* ASSIGNMENT: An exact reproduction of all the entries below is required.

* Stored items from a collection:
● ● ● ●
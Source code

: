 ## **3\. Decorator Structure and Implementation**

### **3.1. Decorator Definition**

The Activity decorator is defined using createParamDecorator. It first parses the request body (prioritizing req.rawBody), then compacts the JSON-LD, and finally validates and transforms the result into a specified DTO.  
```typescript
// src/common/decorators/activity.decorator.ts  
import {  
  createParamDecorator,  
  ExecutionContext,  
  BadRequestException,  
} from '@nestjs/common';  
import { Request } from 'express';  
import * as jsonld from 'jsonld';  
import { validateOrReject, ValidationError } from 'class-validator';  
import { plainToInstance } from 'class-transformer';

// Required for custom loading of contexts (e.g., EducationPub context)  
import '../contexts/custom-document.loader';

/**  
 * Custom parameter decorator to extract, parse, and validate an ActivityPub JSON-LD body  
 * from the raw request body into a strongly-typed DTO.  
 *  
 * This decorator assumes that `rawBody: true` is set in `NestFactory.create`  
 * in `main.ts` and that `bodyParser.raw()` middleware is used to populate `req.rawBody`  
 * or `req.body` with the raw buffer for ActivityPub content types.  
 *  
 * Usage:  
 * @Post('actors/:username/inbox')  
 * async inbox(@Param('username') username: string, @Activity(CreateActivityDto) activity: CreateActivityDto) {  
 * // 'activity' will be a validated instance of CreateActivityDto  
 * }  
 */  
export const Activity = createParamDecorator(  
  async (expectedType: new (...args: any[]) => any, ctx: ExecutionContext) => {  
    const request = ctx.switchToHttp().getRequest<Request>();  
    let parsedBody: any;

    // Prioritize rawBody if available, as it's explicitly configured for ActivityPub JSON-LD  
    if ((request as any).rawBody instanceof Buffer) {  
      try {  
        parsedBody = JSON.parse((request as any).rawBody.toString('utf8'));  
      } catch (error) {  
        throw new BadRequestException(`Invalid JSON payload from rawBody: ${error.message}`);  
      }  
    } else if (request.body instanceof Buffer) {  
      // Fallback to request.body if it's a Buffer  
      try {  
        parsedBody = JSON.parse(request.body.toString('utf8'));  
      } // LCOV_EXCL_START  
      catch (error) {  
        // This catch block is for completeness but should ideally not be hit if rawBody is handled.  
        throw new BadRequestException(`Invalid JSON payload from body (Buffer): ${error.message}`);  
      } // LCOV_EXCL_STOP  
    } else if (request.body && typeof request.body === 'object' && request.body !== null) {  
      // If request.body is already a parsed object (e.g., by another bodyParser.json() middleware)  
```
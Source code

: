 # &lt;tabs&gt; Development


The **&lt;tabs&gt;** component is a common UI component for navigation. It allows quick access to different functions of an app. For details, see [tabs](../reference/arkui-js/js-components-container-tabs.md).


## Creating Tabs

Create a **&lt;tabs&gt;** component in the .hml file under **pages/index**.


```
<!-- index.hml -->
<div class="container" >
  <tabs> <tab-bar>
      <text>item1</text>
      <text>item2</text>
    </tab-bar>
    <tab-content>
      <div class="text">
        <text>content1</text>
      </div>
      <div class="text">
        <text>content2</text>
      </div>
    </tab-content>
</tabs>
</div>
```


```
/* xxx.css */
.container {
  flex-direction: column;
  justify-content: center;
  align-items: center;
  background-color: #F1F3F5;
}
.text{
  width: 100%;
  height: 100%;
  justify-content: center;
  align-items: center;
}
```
● ● ● ●
* RESPONSE TO THE TASK:
Source code

: ## **3\. Decorator Structure and Implementation**

### **3.1. Decorator Definition**

The Activity decorator is defined using createParamDecorator. It first parses the request body (prioritizing req.rawBody), then compacts the JSON-LD, and finally validates and transforms the result into a specified DTO.  
```typescript
// src/common/decorators/activity.decorator.ts  
import {  
  createParamDecorator,  
  ExecutionContext,  
  BadRequestException,  
} from '@nestjs/common';  
import { Request } from 'express';  
import * as jsonld from 'jsonld';  
import { validateOrReject, ValidationError } from 'class-validator';  
import { plainToInstance } from 'class-transformer';

// Required for custom loading of contexts (e.g., EducationPub context)  
import '../contexts/custom-document.loader';

/**  
 * Custom parameter decorator to extract, parse, and validate an ActivityPub JSON-LD body  
 * from the raw request body into a strongly-typed DTO.  
 *  
 * This decorator assumes that `rawBody: true` is set in `NestFactory.create`  
 * in `main.ts` and that `bodyParser.raw()` middleware is used to populate `req.rawBody`  
 * or `req.body` with the raw buffer for ActivityPub content types.  
 *  
 * Usage:  
 * @Post('actors/:username/inbox')  
 * async inbox(@Param('username') username: string, @Activity(CreateActivityDto) activity: CreateActivityDto) {  
 * // 'activity' will be a validated instance of CreateActivityDto  
 * }  
 */  
export const Activity = createParamDecorator(  
  async (expectedType: new (...args: any[]) => any, ctx: ExecutionContext) => {  
    const request = ctx.switchToHttp().getRequest<Request>();  
    let parsedBody: any;

    // Prioritize rawBody if available, as it's explicitly configured for ActivityPub JSON-LD  
    if ((request as any).rawBody instanceof Buffer) {  
      try {  
        parsedBody = JSON.parse((request as any).rawBody.toString('utf8'));  
      } catch (error) {  
        throw new BadRequestException(`Invalid JSON payload from rawBody: ${error.message}`);  
      }  
    } else if (request.body instanceof Buffer) {  
      // Fallback to request.body if it's a Buffer  
      try {  
        parsedBody = JSON.parse(request.body.toString('utf8'));  
      } // LCOV_EXCL_START  
      catch (error) {  
        // This catch block is for completeness but should ideally not be hit if rawBody is handled.  
        throw new BadRequestException(`Invalid JSON payload from body (Buffer): ${error.message}`);  
      } // LCOV_EXCL_STOP  
    } else if (request.body && typeof request.body === 'object' && request.body !== null) {  
      // If request.body is already a parsed object (e.g., by another bodyParser.json() middleware)  
```
Source code

: # &lt;tabs&gt; Development


The **&lt;tabs&gt;** component is a common UI component for navigation. It allows quick access to different functions of an app. For details, see [tabs](../reference/arkui-js/js-components-container-tabs.md).


## Creating Tabs

Create a **&lt;tabs&gt;** component in the .hml file under **pages/index**.


```
<!-- index.hml -->
<div class="container" >
  <tabs> <tab-bar>
      <text>item1</text>
      <text>item2</text>
    </tab-bar>
    <tab-content>
      <div class="text">
        <text>content1</text>
      </div>
      <div class="text">
        <text>content2</text>
      </div>
    </tab-content>
</tabs>
</div>
```


```
/* xxx.css */
.container {
  flex-direction: column;
  justify-content: center;
  align-items: center;
  background-color: #F1F3F5;
}
.text{
  width: 100%;
  height: 100%;
  justify-content: center;
  align-items: center;
}
```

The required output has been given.